Versailles, IL – A home-grown youth program in the Village of Versailles is successful enough that it might continue into the fall. Village Trustee Randy Hester says the idea came from a Brown Deputy. Hester says he and others from the village board volunteerecd and the program has grown from three participants to around 13 every Wednesday in the village of fewer than 600 residents. Hester attributes the success to heavy involvement in planning by the children, who suggested a fund-raising program to help replace equipment borrowed from the school system.
Macomb, IL – A circuit court judge says a lot of progress has been made to debunk myths about sexual assault and abuse victims, but there's still room for a lot more progress. For example, in numerous cases sexual assault victims do not immediately report the crime. Judge Charles Reynard says it's incorrect to then assume there must be something wrong with his/her story. He says the victim is simply acting like a victim. Reynard says handling such cases requires good, strong teamwork between victim advocates, police, prosecutors, and the courts.
Keokuk, IA – Keokuk is once again looking for some state grant money so residents can rehabilite their homes. The city will apply for funds through the Department of Economic Development's owner-occupied home rehabilitation program. More than a dozen homes, near Kaiser and Kilbourne parks, have already been renovated using a previously awarded grant. Mayor Dave Gudgel says the housing rehab program can really improve the look of an entire neighborhood. The city will apply for $400,000.
Meredosia, IL – A Meredosia man is using an Illinois Arts Council grant to pass on the little-used craft of making wooden fish traps.
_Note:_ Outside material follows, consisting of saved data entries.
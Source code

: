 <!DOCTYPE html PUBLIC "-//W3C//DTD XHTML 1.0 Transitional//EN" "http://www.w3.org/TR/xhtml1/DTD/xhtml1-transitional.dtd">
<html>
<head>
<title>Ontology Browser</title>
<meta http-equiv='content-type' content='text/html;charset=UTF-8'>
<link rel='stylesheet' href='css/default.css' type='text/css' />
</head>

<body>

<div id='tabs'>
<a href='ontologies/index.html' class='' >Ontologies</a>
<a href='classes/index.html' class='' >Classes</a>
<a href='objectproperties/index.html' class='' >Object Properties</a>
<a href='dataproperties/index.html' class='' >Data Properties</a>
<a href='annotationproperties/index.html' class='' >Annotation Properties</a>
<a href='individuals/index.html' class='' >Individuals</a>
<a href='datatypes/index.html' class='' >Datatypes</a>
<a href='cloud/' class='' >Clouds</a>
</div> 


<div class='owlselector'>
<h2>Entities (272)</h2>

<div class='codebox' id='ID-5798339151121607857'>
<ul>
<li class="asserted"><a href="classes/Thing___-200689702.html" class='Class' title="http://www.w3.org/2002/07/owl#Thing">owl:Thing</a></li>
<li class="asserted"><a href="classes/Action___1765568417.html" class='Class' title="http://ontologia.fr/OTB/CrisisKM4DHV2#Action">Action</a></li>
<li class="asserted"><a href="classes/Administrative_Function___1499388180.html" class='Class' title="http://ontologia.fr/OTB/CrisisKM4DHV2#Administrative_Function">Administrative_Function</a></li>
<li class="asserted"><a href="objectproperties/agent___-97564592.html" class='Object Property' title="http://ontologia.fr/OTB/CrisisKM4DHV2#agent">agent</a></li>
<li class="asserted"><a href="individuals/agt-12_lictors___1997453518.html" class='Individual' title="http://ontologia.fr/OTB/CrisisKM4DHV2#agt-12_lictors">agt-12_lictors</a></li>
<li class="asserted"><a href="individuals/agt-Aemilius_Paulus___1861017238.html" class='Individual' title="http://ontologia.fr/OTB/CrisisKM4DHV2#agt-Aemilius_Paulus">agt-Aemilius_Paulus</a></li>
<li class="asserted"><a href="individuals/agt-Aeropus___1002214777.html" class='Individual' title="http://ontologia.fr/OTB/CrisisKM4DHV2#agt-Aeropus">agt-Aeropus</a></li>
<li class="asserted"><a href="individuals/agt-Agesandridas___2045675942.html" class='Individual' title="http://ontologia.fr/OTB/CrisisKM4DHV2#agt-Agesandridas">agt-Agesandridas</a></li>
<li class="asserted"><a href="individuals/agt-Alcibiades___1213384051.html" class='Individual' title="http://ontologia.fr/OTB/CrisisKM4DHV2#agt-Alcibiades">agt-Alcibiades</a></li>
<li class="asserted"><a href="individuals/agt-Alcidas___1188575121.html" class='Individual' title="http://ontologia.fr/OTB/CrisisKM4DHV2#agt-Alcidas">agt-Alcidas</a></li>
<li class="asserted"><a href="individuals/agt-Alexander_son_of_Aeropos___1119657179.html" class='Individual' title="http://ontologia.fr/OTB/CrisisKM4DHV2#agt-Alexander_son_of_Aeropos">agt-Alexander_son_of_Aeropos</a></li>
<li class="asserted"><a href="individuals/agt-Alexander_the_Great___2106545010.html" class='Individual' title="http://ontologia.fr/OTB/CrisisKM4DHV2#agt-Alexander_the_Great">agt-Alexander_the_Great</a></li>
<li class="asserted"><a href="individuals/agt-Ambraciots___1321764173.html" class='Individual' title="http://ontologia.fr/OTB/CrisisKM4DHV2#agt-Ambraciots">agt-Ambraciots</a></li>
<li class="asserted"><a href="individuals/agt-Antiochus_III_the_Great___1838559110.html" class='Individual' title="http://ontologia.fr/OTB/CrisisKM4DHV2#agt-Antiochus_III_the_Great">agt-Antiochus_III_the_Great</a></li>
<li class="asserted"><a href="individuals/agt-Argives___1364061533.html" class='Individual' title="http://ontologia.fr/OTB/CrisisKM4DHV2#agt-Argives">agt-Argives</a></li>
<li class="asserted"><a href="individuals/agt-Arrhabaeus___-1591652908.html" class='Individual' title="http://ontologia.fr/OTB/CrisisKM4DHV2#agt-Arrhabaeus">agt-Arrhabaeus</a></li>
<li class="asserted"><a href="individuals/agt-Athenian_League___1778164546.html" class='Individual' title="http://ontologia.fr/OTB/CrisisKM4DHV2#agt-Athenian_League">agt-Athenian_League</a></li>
Earl Edlin is teaching the craft to James Mashburn, who does river fishing for himself and for his church. Edlin learned the craft from an uncle who was in his 90S. He used that skill during more than 50 years of commercial fishing. Strips of ash are steamed and then formed into hoops and covered to make a cylinder. Edlin says when the river was better-stocked, he could get 80 pounds of catfish per day out of the traps.